• WORK ITEM: Across the entries below, count the lines that contain the word "using" and reply with that number only.

====

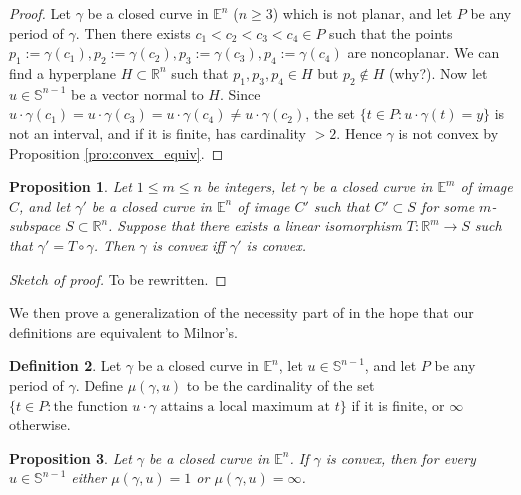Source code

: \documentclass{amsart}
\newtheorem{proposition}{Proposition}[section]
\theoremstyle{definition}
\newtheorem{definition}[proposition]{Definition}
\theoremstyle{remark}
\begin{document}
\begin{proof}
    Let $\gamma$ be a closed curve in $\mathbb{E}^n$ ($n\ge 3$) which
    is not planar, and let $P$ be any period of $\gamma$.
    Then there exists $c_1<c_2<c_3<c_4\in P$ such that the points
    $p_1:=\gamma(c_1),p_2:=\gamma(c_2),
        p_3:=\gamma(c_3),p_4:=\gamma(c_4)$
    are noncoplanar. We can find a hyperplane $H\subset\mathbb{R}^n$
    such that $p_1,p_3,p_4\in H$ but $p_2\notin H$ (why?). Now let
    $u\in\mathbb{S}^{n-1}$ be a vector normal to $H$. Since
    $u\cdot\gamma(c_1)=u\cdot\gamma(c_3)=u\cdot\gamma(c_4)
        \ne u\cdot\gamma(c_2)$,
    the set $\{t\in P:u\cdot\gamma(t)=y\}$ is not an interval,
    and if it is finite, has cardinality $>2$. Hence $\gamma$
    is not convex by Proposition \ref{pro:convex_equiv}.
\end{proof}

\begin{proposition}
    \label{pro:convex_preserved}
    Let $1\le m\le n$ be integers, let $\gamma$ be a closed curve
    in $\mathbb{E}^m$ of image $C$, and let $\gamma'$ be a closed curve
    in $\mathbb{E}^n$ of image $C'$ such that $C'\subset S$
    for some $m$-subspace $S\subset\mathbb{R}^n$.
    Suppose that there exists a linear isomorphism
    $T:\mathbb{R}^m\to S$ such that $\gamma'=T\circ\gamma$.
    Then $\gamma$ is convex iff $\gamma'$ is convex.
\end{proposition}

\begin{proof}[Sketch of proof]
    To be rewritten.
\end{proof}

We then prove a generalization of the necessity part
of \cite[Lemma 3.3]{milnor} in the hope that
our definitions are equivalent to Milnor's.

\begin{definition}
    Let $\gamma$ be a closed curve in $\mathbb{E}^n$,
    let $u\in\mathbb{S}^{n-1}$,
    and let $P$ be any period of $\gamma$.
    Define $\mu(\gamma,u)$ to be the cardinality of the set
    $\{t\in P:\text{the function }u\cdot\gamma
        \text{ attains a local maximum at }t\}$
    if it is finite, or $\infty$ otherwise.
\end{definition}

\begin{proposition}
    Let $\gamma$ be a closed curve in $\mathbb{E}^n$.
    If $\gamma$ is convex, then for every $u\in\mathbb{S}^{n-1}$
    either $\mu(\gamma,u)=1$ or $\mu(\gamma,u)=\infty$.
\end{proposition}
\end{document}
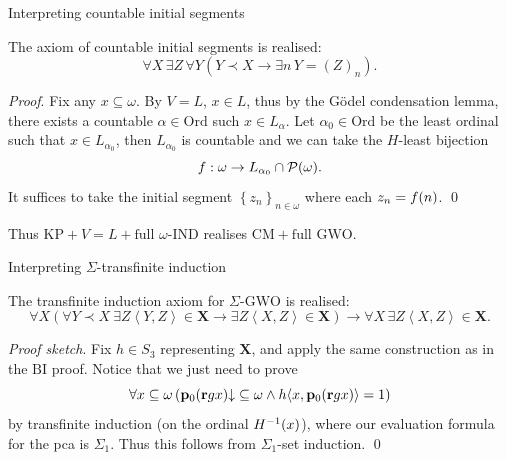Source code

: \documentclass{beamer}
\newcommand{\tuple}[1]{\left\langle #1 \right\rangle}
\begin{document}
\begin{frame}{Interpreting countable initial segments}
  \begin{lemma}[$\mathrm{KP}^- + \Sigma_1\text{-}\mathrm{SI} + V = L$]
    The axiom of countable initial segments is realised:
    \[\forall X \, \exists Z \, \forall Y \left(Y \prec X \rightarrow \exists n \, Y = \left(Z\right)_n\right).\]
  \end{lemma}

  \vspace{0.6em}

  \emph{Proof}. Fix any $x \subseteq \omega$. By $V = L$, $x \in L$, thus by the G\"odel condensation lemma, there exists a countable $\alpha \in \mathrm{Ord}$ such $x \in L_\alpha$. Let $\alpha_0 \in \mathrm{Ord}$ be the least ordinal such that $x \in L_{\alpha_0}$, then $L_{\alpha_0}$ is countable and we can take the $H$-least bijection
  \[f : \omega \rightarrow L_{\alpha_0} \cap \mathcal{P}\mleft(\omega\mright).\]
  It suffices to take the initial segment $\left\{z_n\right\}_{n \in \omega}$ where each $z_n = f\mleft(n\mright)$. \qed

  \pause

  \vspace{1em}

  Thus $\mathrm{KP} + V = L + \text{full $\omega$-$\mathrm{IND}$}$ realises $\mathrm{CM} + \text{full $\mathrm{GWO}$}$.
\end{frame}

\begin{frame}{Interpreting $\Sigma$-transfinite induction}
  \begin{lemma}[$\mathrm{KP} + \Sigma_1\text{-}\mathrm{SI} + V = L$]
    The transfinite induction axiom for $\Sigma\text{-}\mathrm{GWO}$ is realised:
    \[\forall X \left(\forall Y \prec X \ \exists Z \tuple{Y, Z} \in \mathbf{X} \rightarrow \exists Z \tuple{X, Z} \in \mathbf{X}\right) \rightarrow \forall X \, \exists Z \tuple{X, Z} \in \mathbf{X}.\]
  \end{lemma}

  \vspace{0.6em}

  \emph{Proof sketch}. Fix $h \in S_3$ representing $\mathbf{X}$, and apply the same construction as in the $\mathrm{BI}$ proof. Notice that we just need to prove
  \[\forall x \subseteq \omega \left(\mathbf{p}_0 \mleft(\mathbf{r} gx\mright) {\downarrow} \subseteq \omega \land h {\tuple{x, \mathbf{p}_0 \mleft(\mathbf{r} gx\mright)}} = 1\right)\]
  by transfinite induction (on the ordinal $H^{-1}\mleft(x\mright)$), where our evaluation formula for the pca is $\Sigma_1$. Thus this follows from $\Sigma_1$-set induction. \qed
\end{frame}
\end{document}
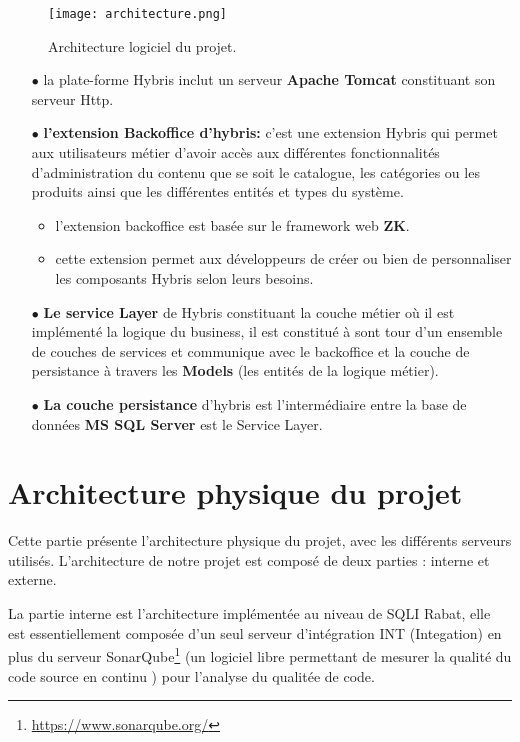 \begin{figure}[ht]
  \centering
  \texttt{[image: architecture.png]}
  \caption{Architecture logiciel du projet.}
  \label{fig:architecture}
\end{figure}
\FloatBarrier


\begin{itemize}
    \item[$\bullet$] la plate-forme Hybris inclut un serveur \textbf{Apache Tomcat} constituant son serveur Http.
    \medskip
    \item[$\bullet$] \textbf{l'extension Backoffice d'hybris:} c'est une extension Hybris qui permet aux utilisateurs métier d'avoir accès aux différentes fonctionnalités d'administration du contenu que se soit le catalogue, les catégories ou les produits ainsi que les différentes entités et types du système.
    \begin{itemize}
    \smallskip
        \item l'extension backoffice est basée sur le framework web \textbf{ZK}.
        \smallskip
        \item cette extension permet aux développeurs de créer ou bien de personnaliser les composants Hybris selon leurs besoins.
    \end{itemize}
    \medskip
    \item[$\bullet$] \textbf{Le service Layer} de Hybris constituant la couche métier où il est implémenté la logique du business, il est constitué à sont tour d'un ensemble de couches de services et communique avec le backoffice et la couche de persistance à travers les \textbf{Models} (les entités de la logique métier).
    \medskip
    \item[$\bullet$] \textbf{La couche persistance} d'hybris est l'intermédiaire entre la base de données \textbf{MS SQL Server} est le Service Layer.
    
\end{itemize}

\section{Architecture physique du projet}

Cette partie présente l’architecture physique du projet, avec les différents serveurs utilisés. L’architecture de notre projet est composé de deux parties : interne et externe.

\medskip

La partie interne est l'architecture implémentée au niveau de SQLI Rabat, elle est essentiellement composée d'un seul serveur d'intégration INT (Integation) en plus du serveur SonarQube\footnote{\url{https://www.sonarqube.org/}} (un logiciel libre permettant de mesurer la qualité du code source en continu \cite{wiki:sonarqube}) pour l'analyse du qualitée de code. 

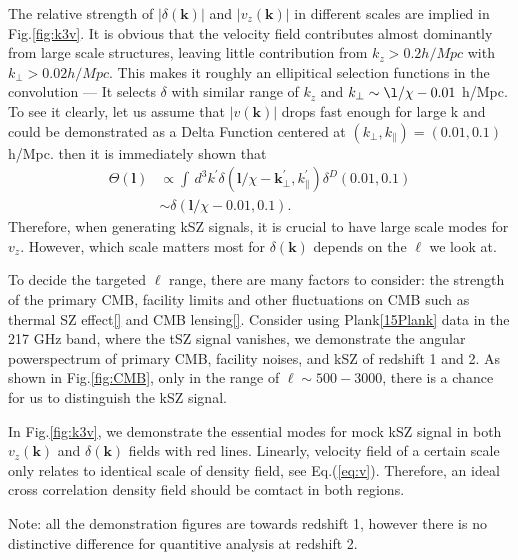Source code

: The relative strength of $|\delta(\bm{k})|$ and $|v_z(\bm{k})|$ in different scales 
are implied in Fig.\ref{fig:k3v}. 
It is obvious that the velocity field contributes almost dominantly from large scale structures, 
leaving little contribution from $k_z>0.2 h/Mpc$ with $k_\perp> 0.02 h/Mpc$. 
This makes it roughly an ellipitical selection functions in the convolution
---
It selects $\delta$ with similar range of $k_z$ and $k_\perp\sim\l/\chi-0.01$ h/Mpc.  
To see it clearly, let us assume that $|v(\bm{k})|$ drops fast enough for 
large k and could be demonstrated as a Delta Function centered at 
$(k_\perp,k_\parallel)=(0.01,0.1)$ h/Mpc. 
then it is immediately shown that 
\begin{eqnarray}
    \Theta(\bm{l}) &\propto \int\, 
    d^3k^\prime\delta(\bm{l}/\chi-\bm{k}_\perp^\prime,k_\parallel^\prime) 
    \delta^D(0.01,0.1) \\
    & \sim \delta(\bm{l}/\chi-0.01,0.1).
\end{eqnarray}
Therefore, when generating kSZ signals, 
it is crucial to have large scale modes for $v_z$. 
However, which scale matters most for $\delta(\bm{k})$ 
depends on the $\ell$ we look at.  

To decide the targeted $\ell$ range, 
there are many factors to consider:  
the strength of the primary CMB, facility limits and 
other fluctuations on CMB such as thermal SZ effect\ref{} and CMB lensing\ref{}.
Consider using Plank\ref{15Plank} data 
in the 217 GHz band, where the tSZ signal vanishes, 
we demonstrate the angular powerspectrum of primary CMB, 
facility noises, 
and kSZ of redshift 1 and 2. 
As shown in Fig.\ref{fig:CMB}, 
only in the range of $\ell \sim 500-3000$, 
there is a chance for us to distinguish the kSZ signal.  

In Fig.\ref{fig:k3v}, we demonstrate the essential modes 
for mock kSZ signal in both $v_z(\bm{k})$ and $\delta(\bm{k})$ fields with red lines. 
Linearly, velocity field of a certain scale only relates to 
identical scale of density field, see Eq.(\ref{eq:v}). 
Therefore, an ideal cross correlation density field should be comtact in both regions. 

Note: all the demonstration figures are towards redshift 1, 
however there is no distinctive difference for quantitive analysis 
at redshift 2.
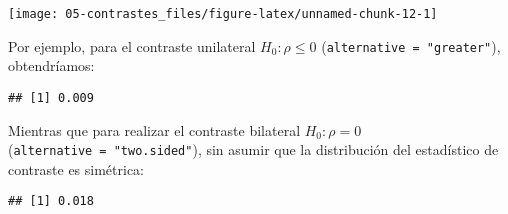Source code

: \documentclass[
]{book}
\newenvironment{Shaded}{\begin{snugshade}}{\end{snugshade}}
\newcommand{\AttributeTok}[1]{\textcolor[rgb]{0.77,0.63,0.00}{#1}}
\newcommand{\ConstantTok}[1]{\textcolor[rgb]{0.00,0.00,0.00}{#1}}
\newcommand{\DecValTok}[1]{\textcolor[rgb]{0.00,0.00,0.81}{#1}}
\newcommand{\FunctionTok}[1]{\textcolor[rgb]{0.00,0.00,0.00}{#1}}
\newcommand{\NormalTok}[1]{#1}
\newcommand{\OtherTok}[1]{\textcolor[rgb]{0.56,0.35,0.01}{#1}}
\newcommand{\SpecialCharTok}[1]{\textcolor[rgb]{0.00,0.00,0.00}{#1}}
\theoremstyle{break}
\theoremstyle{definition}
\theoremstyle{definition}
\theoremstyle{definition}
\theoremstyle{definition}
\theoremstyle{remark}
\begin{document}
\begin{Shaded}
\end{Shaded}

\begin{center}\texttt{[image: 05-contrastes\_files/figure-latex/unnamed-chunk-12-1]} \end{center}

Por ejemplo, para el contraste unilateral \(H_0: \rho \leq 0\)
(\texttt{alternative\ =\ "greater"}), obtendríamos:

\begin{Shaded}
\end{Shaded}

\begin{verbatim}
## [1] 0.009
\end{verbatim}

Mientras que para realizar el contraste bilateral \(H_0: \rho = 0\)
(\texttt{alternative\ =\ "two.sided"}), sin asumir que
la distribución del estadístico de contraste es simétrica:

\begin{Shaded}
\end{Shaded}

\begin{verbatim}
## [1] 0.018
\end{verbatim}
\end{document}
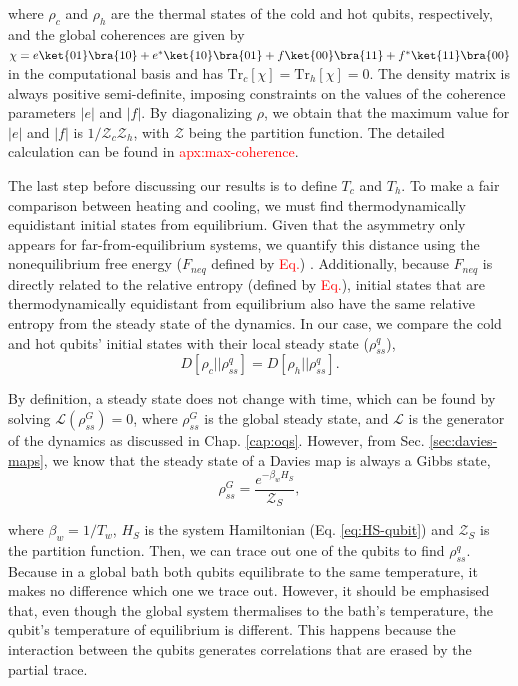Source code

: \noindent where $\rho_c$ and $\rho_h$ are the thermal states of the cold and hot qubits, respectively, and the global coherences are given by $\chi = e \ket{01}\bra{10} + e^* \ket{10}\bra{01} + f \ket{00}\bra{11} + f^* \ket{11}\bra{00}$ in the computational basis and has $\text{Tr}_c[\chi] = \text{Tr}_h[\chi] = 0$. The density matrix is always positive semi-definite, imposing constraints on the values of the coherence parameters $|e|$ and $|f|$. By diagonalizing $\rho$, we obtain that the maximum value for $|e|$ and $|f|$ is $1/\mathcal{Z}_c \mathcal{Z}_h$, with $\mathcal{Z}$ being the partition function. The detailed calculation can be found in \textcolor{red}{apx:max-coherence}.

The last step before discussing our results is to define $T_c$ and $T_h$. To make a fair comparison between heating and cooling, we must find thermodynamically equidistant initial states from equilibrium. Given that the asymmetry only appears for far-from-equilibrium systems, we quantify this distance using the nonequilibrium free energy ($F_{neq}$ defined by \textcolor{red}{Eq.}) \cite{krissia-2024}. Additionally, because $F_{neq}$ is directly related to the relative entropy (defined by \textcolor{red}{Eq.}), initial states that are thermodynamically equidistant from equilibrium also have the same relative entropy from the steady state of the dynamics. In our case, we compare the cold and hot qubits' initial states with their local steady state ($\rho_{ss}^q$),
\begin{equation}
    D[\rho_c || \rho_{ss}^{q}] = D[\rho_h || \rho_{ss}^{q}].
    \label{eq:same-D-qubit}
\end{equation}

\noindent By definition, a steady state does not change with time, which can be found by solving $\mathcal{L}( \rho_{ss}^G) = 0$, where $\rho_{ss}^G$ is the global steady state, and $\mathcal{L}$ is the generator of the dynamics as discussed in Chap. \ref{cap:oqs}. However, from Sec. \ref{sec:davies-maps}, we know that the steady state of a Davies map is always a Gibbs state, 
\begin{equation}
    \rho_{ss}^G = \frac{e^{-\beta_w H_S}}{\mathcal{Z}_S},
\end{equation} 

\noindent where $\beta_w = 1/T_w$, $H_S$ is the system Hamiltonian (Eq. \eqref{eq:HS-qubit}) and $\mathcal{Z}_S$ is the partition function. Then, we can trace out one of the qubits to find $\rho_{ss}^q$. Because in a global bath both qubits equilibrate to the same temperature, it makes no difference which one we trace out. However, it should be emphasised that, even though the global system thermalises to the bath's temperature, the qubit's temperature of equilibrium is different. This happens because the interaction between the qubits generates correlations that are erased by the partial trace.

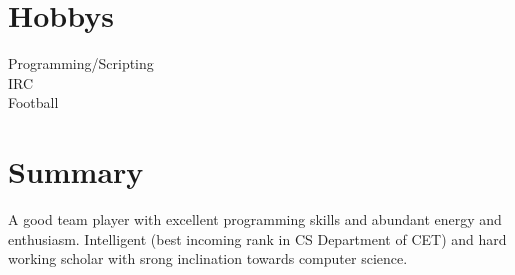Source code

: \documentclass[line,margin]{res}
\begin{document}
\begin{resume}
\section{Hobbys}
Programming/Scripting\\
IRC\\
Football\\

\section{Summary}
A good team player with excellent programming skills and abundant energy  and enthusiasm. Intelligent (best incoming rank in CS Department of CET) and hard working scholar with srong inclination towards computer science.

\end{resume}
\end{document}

====

• ANSWER: 2